Overall, these findings show that effective FC supplementation depends on baseline deficiency and early normalisation of fibrinogen levels, and they support the target of 150–200 mg/dL as recommended by most European Guidelines.5 Early correction of fibrinogen deficiency with FC could reduce the subsequent need for MT.

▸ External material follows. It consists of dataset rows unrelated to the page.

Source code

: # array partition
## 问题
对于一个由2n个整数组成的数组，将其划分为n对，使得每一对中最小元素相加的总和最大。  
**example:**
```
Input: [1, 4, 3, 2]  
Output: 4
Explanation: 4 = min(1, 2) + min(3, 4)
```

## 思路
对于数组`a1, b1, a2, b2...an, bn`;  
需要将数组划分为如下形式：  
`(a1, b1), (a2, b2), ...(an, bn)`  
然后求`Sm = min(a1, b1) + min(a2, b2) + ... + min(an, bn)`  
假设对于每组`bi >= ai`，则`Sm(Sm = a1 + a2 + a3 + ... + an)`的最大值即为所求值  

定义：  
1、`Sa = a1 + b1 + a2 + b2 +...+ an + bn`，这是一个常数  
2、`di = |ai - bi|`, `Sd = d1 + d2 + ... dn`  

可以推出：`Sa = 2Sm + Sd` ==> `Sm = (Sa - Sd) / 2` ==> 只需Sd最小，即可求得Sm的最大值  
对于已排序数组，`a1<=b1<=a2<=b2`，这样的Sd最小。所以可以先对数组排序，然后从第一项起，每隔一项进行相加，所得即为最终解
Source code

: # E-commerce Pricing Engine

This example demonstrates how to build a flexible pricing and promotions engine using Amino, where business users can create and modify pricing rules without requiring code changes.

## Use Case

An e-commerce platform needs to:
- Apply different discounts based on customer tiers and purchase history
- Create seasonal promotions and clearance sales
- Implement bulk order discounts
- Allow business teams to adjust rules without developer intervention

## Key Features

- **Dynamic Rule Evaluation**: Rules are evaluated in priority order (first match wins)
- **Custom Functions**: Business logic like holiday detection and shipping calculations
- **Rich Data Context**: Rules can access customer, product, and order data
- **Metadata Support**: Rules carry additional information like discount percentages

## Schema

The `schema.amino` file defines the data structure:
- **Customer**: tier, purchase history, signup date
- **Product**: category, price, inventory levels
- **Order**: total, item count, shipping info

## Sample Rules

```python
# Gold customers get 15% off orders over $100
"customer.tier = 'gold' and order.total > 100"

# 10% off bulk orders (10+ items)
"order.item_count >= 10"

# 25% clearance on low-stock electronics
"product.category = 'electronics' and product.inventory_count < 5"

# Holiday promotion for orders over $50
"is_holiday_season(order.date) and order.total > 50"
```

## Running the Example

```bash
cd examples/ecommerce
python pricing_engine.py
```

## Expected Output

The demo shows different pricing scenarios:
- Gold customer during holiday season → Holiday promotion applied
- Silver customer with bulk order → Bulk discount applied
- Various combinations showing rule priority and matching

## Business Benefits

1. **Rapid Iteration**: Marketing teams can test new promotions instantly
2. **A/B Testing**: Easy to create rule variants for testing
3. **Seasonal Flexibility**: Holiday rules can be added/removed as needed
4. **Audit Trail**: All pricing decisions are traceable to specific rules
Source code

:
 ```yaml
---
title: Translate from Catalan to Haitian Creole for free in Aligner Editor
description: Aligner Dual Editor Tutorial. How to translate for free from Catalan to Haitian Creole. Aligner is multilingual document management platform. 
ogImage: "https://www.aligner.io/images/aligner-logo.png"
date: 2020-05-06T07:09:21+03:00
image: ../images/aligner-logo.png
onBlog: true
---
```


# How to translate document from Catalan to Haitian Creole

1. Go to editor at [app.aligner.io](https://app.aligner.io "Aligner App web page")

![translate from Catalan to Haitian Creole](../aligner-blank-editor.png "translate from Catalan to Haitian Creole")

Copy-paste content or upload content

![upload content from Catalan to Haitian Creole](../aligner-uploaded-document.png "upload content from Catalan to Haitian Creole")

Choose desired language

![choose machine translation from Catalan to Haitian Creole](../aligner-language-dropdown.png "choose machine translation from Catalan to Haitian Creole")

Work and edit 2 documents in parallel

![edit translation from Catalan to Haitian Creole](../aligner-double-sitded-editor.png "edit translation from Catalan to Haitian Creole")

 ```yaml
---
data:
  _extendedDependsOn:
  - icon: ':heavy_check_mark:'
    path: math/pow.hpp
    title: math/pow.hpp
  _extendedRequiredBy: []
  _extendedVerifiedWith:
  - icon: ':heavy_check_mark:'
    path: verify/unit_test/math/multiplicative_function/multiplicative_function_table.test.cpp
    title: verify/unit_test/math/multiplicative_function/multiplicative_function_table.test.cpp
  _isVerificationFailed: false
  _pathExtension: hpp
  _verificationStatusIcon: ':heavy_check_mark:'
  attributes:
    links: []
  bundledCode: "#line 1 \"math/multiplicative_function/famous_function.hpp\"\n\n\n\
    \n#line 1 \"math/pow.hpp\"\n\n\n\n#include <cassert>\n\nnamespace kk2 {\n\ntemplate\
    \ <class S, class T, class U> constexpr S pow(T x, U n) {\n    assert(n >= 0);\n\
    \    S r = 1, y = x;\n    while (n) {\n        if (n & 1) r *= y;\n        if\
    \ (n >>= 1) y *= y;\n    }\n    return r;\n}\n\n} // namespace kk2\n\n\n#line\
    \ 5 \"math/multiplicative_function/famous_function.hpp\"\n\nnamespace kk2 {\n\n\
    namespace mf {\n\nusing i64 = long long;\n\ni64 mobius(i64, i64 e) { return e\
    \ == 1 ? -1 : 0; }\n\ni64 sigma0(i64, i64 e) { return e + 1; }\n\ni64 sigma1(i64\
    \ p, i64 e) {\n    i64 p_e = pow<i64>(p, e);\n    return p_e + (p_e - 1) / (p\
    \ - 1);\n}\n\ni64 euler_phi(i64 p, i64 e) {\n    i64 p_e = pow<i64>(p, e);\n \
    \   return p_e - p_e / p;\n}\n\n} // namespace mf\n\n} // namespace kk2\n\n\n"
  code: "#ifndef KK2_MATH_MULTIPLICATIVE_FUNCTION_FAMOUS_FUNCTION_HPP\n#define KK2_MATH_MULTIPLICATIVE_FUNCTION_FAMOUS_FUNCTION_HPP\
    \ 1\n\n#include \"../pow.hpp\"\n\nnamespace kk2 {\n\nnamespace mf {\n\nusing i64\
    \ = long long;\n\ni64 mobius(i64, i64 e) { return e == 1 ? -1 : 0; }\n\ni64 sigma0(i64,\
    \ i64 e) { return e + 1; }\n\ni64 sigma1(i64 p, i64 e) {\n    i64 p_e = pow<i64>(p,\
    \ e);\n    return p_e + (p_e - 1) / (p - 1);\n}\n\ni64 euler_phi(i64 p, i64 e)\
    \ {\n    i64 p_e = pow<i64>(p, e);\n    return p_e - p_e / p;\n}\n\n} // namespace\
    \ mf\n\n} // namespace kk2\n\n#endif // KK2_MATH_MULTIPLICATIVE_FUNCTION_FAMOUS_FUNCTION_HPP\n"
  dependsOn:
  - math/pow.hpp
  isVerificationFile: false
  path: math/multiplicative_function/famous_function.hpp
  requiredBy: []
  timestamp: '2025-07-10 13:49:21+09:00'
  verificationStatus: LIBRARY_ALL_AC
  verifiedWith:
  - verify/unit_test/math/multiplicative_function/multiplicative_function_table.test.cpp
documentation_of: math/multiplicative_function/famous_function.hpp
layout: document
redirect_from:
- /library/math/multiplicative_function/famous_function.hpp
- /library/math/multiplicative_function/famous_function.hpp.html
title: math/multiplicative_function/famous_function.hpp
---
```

Individual dosing to increase efficacy of first-line FC

- The response to FC supplementation and the dosage required to normalise fibrinogen/FibA10 values were dependent on baseline fibrinogen levels

- As post-treatment fibrinogen concentrations also predict the need for MT, baseline-adapted individual dosing may increase the efficacy of first-line FC administration in limiting blood loss


  1. Hiippala ST, Myllyla GJ, Vahtera EM. Hemostatic factors and replacement of major blood loss with plasma-poor red cell concentrates. Anesth Analg. 1995;81:360–365.q
  2. Spahn DR, Bouillon B, Cerny V, Duranteau J, Filipescu D, Hunt BJ, et al. The European Guideline on management of major bleeding and coagulopathy following trauma: fifth edition. Crit Care. 2019;23:98.
  3. Innerhofer P, Fries D, Mittermayr M, Innerhofer N, von Langen D, Hell T, et al. Reversal of Trauma-Induced Coagulopathy Using First-Line Coagulation Factor Concentrates or Fresh Frozen Plasma (RETIC): a single-centre, parallel-group, open-label, randomised trial. Lancet Haematol. 2017;4(6):e258–e271.
  4. Tauber H, Innerhofer N, von Langen D, Ströhle M, Fries D, Mittermayr M, et al. Dynamics of platelet counts in major trauma: the impact of haemostatic resuscitation and effects of platelet transfusion - a sub-study of the randomized controlled RETIC trial. J Clin Med. 2020;9(8):2420.
  5. Cěrný V, Maegele M, Agostini V, Fries D, Leal-Noval SR, Nardai G, et al. Variations and obstacles in the use of coagulation factor concentrates for major trauma bleeding across Europe: outcomes from a European Expert Meeting. Eur J Trauma Emerg Surg. 2021;1–12.